What the roundabout means for campus traffic


Photo by Collin Brazan

The city of Thibodaux has begun building one of three new roundabouts near the Nicholls State University campus on Audubon Avenue and Ardoyne Drive, which is set to coincide with some of the university’s additional plans in handling traffic on campus.

Thibodaux Police, Chief Bryan Zeringue said that traffic increase on campus is a likely symptom of increased population and new businesses across town.

“Traffic is going to constantly increase around town and around the campus due to so much growth that’s going on,” Zeringue said.

Nicholls Police Chief Craig Jaccuzzo said he is concerned that the addition of the roundabout will lead to an overspill of traffic on Stadium Drive and Madewood Drive.

“We see individuals circumventing the traffic circle simply because of it being confusing to them, or them not understanding it, or them finding another avenue to get on campus,” Jaccuzzo said.

Zeringue said the intention of the roundabout is to prevent traffic from coming to a standstill in locations where it typically bottlenecks, especially when nearby school start and end time conflict.

“The main purpose of the roundabout is they don’t want traffic to stop,” Zeringue said. “It takes people a little while to get used to a roundabout, but once you get adjusted to it, it does flow a lot smoother and traffic continues to move.”

In anticipation of that traffic increase, Jaccuzzo said the Nicholls police department has been proactive in issuing traffic violations.

“[It’s] not so much to give tickets and fines, but to utilize them as a warning, as an educational device to let them know that these things are going to come up in the future and to build a conscience of where they’re at on campus,” Jaccuzzo said.

Students looking to avoid the traffic circle altogether by driving through Bowie Road could soon face challenges, as the Thibodaux Regional Wellness Center, set along the road, is set to expand with an outdoor facility. The 17-acre project is set to include outdoor volleyball courts, a football field and an 8-lane track, and much of its user base may drive through campus to get there.

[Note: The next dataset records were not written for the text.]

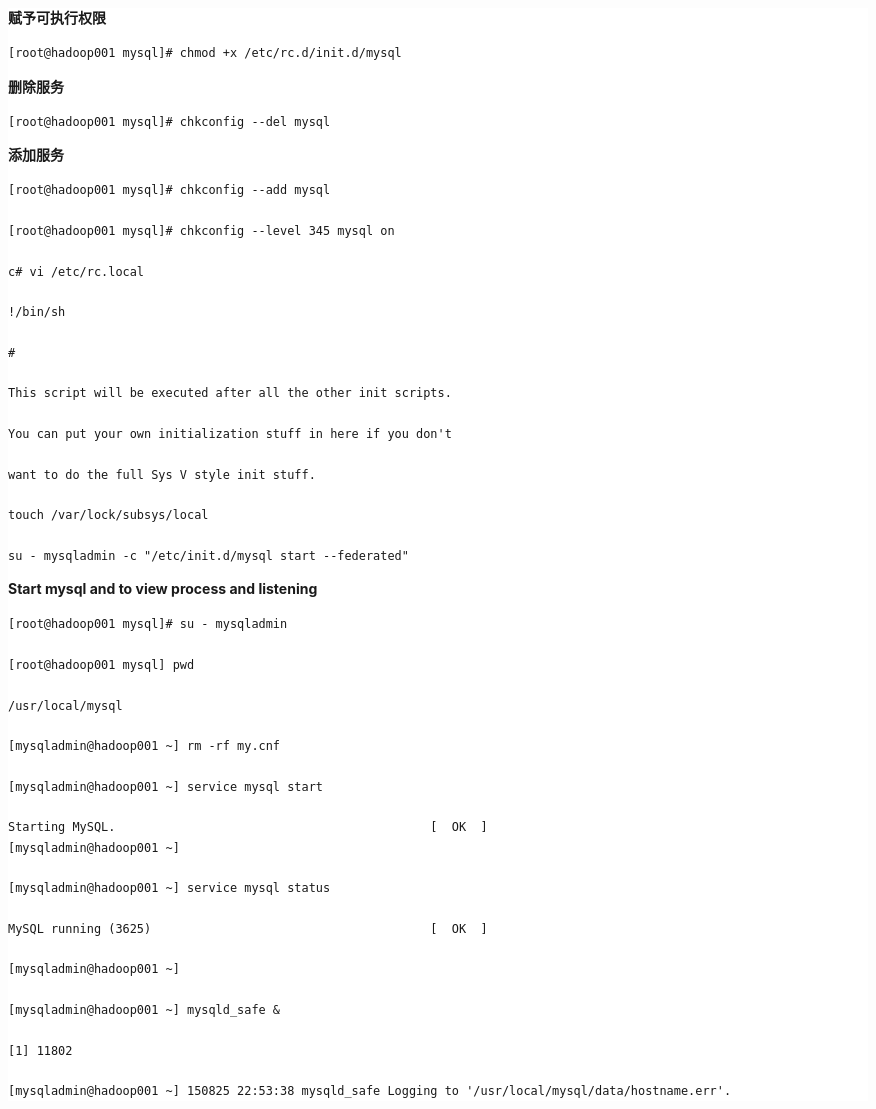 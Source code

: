 **赋予可执行权限**

    [root@hadoop001 mysql]# chmod +x /etc/rc.d/init.d/mysql





**删除服务**

    [root@hadoop001 mysql]# chkconfig --del mysql





**添加服务**

    [root@hadoop001 mysql]# chkconfig --add mysql
    
    [root@hadoop001 mysql]# chkconfig --level 345 mysql on
    
    c# vi /etc/rc.local
    
    !/bin/sh
    
    #
    
    This script will be executed after all the other init scripts.
    
    You can put your own initialization stuff in here if you don't
    
    want to do the full Sys V style init stuff.
    
    touch /var/lock/subsys/local
    
    su - mysqladmin -c "/etc/init.d/mysql start --federated"
    





**Start mysql and to view process and listening**

    [root@hadoop001 mysql]# su - mysqladmin
    
    [root@hadoop001 mysql] pwd
    
    /usr/local/mysql
    
    [mysqladmin@hadoop001 ~] rm -rf my.cnf
    
    [mysqladmin@hadoop001 ~] service mysql start
    
    Starting MySQL.                                            [  OK  ]
    [mysqladmin@hadoop001 ~] 
    
    [mysqladmin@hadoop001 ~] service mysql status
    
    MySQL running (3625)                                       [  OK  ]
    
    [mysqladmin@hadoop001 ~] 
    
    [mysqladmin@hadoop001 ~] mysqld_safe &
    
    [1] 11802
    
    [mysqladmin@hadoop001 ~] 150825 22:53:38 mysqld_safe Logging to '/usr/local/mysql/data/hostname.err'.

In addition to the construction added by the roundabout and the wellness center, Rouses is set to relocate its Audubon Avenue supermarket.

After the construction is complete, Jaccuzzo said he is not concerned with the addition of the businesses in terms of traffic, but the roundabout still worries him.

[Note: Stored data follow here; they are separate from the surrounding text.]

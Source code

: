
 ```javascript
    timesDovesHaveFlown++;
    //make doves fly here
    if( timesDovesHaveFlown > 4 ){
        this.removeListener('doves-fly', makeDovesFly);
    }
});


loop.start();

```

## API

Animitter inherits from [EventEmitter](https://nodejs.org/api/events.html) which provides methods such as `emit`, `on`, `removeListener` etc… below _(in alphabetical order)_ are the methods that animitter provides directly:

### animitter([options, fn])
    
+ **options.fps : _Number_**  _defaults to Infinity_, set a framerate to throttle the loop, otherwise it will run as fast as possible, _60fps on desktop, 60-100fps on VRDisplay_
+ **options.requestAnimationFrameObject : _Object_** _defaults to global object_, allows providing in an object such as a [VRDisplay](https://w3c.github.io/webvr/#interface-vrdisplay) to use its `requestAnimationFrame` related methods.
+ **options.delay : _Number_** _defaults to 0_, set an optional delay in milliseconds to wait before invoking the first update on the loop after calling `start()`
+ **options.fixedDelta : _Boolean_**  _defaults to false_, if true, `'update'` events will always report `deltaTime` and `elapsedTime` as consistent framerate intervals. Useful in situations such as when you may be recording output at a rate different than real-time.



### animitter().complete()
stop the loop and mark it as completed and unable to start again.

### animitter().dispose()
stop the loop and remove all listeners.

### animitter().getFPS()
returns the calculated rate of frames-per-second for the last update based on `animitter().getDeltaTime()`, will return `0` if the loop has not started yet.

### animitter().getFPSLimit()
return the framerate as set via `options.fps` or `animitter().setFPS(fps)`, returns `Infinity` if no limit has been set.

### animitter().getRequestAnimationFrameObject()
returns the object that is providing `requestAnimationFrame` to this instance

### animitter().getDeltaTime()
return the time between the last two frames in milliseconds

“Our biggest concern is the traffic circle because we do see traffic building up on the campus,” Jaccuzzo said.

Ethan Adams, the Student Government Association director of rights and grievances, said that the implementation of the scooter program was intended to help alleviate some of the upcoming pressures of traffic and parking on campus.

“Hopefully more people can park by the stadium and take more scooters to the front of campus,” Adams said.

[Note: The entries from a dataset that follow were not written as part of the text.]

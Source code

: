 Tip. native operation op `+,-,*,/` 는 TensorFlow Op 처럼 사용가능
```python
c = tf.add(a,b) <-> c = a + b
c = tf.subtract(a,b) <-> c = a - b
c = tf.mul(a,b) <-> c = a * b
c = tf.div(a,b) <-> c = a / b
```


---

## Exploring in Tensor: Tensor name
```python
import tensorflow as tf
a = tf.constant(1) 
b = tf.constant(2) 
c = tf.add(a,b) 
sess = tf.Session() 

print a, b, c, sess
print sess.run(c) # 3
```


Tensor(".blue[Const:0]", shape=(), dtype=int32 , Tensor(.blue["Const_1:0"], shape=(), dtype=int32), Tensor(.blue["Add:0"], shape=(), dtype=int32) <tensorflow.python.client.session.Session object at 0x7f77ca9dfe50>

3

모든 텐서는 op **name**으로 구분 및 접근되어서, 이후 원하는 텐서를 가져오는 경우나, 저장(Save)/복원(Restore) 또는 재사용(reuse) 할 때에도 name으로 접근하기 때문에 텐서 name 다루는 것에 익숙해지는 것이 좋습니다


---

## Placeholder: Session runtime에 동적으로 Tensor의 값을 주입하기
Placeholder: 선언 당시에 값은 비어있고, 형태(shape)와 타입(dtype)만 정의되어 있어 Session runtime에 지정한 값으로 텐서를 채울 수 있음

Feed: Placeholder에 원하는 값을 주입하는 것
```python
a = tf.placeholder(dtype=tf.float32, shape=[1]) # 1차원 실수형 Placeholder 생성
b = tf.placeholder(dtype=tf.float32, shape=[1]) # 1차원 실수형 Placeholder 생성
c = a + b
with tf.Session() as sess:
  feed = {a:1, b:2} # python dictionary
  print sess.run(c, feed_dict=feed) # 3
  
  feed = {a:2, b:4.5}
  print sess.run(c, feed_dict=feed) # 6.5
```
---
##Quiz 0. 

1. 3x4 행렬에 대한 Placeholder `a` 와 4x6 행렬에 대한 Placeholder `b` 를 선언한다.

Nicholls administration suspended the scooter program for a day while it worked with the Student Government Association to develop additional safety rules for the scooters.

“We had some hiccups with the scooter program, simply with the safety concerns individuals in the community had,” Jaccuzzo said.

Jaccuzzo cited scooter participants not following the same traffic rules as cars and misunderstanding the regulations of riding scooters on the sidewalks as reasons for the temporary closure.

“They addressed those from student affairs and through the power of police departments,” Jaccuzzo said.

To help alleviate traffic when Chick-fil-A arrived on campus in February, the university worked with campus police to reconstruct the parking lot in front of the location where the restaurant was built.

Jaccuzzo said that despite not receiving the traffic increase campus police expected, the use of separate entrance and exit points to the parking lot alleviated what traffic Nicholls did experience. The design allowed drivers to use both Madewood Drive and Audubon Avenue, rather than being confined to one roadway when wanting to dine at the restaurant or exit the campus.

“We’re satisfied with what we designed, the way the parking lot was going to be created in anticipation of increased traffic from the community,” Jaccuzzo said.

Adams said that while it would be ideal for the university to either construct new parking lots or redesign them like was done for Chick-fil-A, it is not financially feasible. Instead, most of the changes to current parking lots will involve repainting lines and reallocating some faculty-exclusive parking spaces to ones students could use.

“Hopefully if there are more convenient parking spots, everybody could just find a spot and that’ll increase the traffic flow,” Adams said.

Adams said that campus police has been willing to work with the student government on parking lot adjustments, but with other construction projects on campus, it may take time to get the campus police and maintenance staff available.

“There’s a huge maintenance backlog,” Adams said. “They just have a lot to do with an aging campus, so things like striping for parking lots might fall to the wayside,” Adams said.

Adams is working on developing a bus system in order to compensate for students who may not want to ride scooters, but are still concerned about parking and traffic on campus. The transit system has not been approved or completed yet, but would pick up and drop off students at set locations around campus.

“The main thing we have to remember is it has to be financially feasible,” Adams said.